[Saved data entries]
___

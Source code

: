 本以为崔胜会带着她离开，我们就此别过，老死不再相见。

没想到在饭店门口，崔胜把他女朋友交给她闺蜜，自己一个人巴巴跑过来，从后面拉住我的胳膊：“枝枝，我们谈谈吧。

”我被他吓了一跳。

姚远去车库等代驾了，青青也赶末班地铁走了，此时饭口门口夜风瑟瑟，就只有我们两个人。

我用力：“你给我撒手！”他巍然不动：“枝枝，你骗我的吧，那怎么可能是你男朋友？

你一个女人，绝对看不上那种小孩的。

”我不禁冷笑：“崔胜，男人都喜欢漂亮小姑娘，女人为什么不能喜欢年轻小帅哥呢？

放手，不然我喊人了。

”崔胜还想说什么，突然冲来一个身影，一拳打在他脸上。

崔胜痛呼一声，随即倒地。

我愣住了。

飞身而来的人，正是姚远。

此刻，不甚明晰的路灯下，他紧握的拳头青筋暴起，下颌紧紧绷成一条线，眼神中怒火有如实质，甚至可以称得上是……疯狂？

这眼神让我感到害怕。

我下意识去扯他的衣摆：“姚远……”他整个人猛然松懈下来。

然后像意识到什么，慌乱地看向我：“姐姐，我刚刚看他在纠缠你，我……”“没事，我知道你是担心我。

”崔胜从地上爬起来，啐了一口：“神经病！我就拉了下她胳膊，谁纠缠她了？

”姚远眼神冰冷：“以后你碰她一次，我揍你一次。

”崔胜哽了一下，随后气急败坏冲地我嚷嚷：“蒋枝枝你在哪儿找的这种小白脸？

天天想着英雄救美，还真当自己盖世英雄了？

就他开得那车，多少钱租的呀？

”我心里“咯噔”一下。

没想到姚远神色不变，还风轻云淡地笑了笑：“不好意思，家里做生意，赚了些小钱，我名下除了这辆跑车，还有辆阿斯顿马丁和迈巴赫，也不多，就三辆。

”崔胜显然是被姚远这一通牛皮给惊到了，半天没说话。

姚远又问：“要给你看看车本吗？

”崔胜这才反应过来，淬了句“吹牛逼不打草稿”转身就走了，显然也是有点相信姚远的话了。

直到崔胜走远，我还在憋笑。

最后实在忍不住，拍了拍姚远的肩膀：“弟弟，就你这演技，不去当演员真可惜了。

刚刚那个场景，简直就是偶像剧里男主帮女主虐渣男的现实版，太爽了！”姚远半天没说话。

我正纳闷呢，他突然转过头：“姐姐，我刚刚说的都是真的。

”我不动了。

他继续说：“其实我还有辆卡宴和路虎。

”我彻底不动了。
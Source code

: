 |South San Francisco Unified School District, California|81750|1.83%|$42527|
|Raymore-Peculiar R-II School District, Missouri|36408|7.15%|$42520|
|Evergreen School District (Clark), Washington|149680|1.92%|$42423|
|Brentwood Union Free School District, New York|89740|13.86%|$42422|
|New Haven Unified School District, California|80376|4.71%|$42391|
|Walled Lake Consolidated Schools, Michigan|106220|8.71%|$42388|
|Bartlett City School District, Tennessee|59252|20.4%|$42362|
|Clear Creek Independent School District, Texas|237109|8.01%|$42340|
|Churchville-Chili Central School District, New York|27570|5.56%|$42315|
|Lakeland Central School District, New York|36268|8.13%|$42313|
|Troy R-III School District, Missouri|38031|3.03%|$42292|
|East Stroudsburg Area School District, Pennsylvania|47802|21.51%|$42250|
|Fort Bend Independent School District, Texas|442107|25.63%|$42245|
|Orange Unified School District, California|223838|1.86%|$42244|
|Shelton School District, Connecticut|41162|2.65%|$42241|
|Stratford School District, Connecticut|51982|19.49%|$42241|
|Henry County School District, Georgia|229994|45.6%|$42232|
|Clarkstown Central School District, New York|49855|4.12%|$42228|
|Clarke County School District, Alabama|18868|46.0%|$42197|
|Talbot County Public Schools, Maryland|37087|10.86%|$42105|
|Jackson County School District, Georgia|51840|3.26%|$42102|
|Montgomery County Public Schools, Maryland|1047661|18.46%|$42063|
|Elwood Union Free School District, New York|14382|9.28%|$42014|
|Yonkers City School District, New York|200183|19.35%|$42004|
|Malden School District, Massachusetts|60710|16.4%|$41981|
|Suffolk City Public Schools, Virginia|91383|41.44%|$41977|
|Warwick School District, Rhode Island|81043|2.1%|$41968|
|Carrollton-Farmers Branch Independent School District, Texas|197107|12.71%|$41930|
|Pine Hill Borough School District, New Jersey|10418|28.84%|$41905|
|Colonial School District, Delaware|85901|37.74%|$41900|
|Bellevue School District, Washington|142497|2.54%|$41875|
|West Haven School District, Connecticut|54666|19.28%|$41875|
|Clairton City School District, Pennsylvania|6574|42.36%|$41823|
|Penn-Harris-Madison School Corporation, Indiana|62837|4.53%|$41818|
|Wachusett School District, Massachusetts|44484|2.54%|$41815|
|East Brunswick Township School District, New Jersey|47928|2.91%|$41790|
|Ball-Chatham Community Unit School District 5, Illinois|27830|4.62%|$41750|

___

## Directions
Nothing beyond the lines from the start of the entries through the line with "School District, California|80376|4.71%|$42391|" should appear. Repeat those lines exactly, both ends included.

## Solution
Source code

: 本以为崔胜会带着她离开，我们就此别过，老死不再相见。

没想到在饭店门口，崔胜把他女朋友交给她闺蜜，自己一个人巴巴跑过来，从后面拉住我的胳膊：“枝枝，我们谈谈吧。

”我被他吓了一跳。

姚远去车库等代驾了，青青也赶末班地铁走了，此时饭口门口夜风瑟瑟，就只有我们两个人。

我用力：“你给我撒手！”他巍然不动：“枝枝，你骗我的吧，那怎么可能是你男朋友？

你一个女人，绝对看不上那种小孩的。

”我不禁冷笑：“崔胜，男人都喜欢漂亮小姑娘，女人为什么不能喜欢年轻小帅哥呢？

放手，不然我喊人了。

”崔胜还想说什么，突然冲来一个身影，一拳打在他脸上。

崔胜痛呼一声，随即倒地。

我愣住了。

飞身而来的人，正是姚远。

此刻，不甚明晰的路灯下，他紧握的拳头青筋暴起，下颌紧紧绷成一条线，眼神中怒火有如实质，甚至可以称得上是……疯狂？

这眼神让我感到害怕。

我下意识去扯他的衣摆：“姚远……”他整个人猛然松懈下来。

然后像意识到什么，慌乱地看向我：“姐姐，我刚刚看他在纠缠你，我……”“没事，我知道你是担心我。

”崔胜从地上爬起来，啐了一口：“神经病！我就拉了下她胳膊，谁纠缠她了？

”姚远眼神冰冷：“以后你碰她一次，我揍你一次。

”崔胜哽了一下，随后气急败坏冲地我嚷嚷：“蒋枝枝你在哪儿找的这种小白脸？

天天想着英雄救美，还真当自己盖世英雄了？

就他开得那车，多少钱租的呀？

”我心里“咯噔”一下。

没想到姚远神色不变，还风轻云淡地笑了笑：“不好意思，家里做生意，赚了些小钱，我名下除了这辆跑车，还有辆阿斯顿马丁和迈巴赫，也不多，就三辆。

”崔胜显然是被姚远这一通牛皮给惊到了，半天没说话。

姚远又问：“要给你看看车本吗？

”崔胜这才反应过来，淬了句“吹牛逼不打草稿”转身就走了，显然也是有点相信姚远的话了。

直到崔胜走远，我还在憋笑。

最后实在忍不住，拍了拍姚远的肩膀：“弟弟，就你这演技，不去当演员真可惜了。

刚刚那个场景，简直就是偶像剧里男主帮女主虐渣男的现实版，太爽了！”姚远半天没说话。

我正纳闷呢，他突然转过头：“姐姐，我刚刚说的都是真的。

”我不动了。

他继续说：“其实我还有辆卡宴和路虎。

”我彻底不动了。
Source code

: |South San Francisco Unified School District, California|81750|1.83%|$42527|
|Raymore-Peculiar R-II School District, Missouri|36408|7.15%|$42520|
|Evergreen School District (Clark), Washington|149680|1.92%|$42423|
|Brentwood Union Free School District, New York|89740|13.86%|$42422|
|New Haven Unified School District, California|80376|4.71%|$42391|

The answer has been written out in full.